In particular, as discussed in Subsection 2.3.2, the ambiguity approach gives rise to three main possibilities for why children might be observed to differ from adults:
Let us consider these possibilities in turn vis-a-vis our results. First, it is clear that (a) cannot be on the right track, as children consistently opted for the inclusive meaning of the plural. Option (c) is also somewhat difficult to reconcile with our results; if children had access to both meanings of the plural, one might reasonably expect them to charitably select the one that yields a true reading in the context. This would amount to responding in a manner consistent with the weak interpretation of the plural sentences, i.e. by selecting the inclusive meaning of the plural on the positive targets and the exclusive meaning of the plural on the negative targets. But this pattern of charitability was not borne out by our experimental results, and it is unclear why, on this scenario, children should have varied systematically between the positive and negative conditions in the way that they did.
The most promising of the three options appears to be option (b): if children only had access to the inclusive meaning of the plural, they would behave in exactly the fashion we observed – adult-like in the negative condition but non-adult-like in the positive condition.

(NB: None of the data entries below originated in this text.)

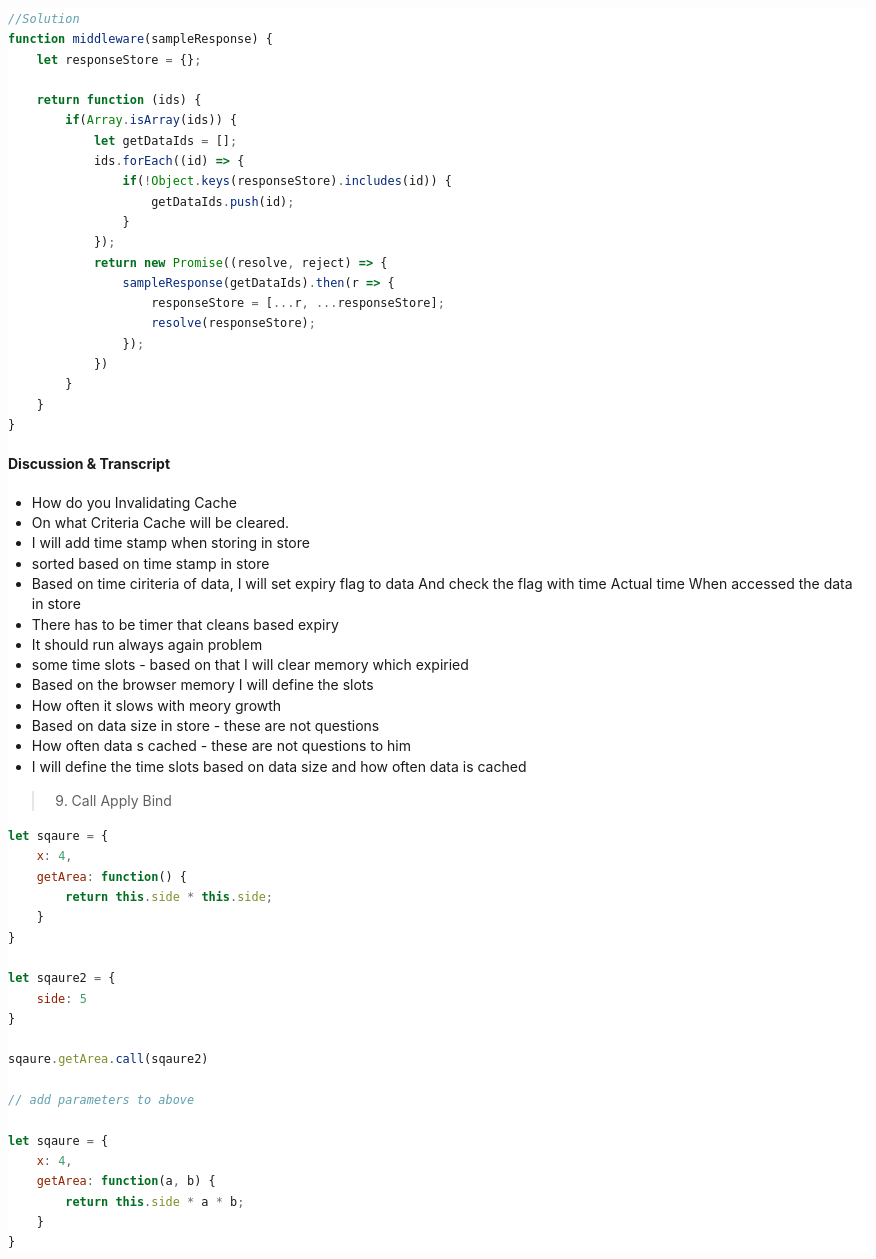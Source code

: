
 ```js
//Solution
function middleware(sampleResponse) {
    let responseStore = {}; 

    return function (ids) {
        if(Array.isArray(ids)) {
            let getDataIds = [];
            ids.forEach((id) => {
                if(!Object.keys(responseStore).includes(id)) {
                    getDataIds.push(id);
                }
            });
            return new Promise((resolve, reject) => {
                sampleResponse(getDataIds).then(r => {
                    responseStore = [...r, ...responseStore];
                    resolve(responseStore);
                });
            })
        }
    }
}
```
#### Discussion & Transcript
- How do you Invalidating Cache
- On what Criteria Cache will be cleared.
- I will add time stamp when storing in store
- sorted based on time stamp in store
- Based on time ciriteria of data, I will set expiry flag to data
And check the flag with time
Actual time
When accessed the data in store
- There has to be timer that cleans based expiry
- It should run always again problem
- some time slots - based on that I will clear memory which expiried
- Based on the browser memory I will define the slots
- How often it slows with meory growth
- Based on data size in store  - these are not questions
- How often data s cached - these are not questions to him
- I will define the time slots based on data size and how often data is cached

> 9. Call Apply Bind

```js
let sqaure = {
    x: 4,
    getArea: function() {
        return this.side * this.side;
    }
}

let sqaure2 = {
    side: 5
}

sqaure.getArea.call(sqaure2)

// add parameters to above

let sqaure = {
    x: 4,
    getArea: function(a, b) {
        return this.side * a * b;
    }
}
```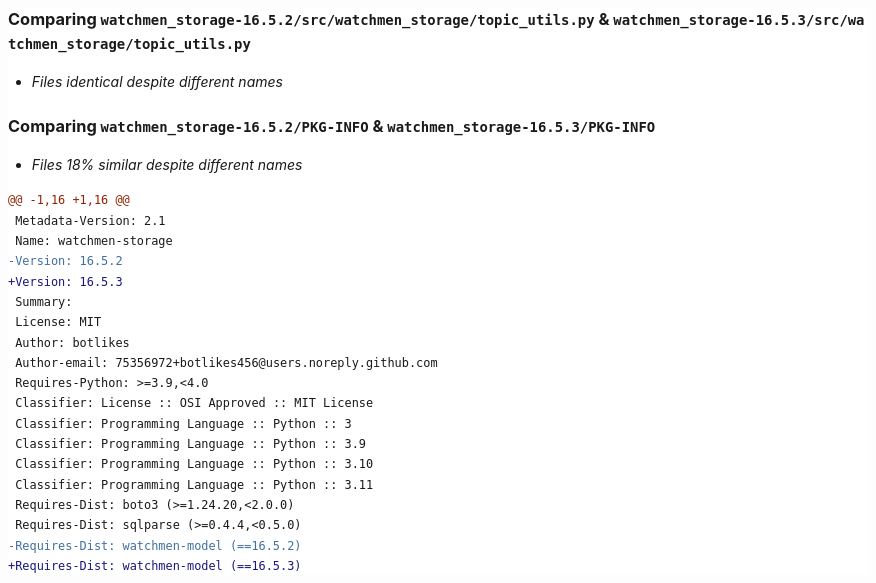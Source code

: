 ### Comparing `watchmen_storage-16.5.2/src/watchmen_storage/topic_utils.py` & `watchmen_storage-16.5.3/src/watchmen_storage/topic_utils.py`

 * *Files identical despite different names*

### Comparing `watchmen_storage-16.5.2/PKG-INFO` & `watchmen_storage-16.5.3/PKG-INFO`

 * *Files 18% similar despite different names*

```diff
@@ -1,16 +1,16 @@
 Metadata-Version: 2.1
 Name: watchmen-storage
-Version: 16.5.2
+Version: 16.5.3
 Summary: 
 License: MIT
 Author: botlikes
 Author-email: 75356972+botlikes456@users.noreply.github.com
 Requires-Python: >=3.9,<4.0
 Classifier: License :: OSI Approved :: MIT License
 Classifier: Programming Language :: Python :: 3
 Classifier: Programming Language :: Python :: 3.9
 Classifier: Programming Language :: Python :: 3.10
 Classifier: Programming Language :: Python :: 3.11
 Requires-Dist: boto3 (>=1.24.20,<2.0.0)
 Requires-Dist: sqlparse (>=0.4.4,<0.5.0)
-Requires-Dist: watchmen-model (==16.5.2)
+Requires-Dist: watchmen-model (==16.5.3)
```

A major challenge for this explanation, however, comes from considerations of learnability (see Tieu et al. 2018 for similar conclusions). If children initially start out with the inclusive meaning of the plural, it is unclear how they might then proceed to add the exclusive meaning of the plural, given that any context that makes the inclusive meaning true will also make the exclusive meaning true. This lack of negative evidence that would take the child from the inclusive to the exclusive meaning of the plural essentially gives rise to a subset problem, which has been much discussed in the context of other developmental phenomena (e.g., Berwick 1985; Crain et al. 1994; Gualmini & Schwarz 2009).
In sum, the behaviour of our child participants across the positive and negative mass and count noun conditions poses an important challenge for the ambiguity approach.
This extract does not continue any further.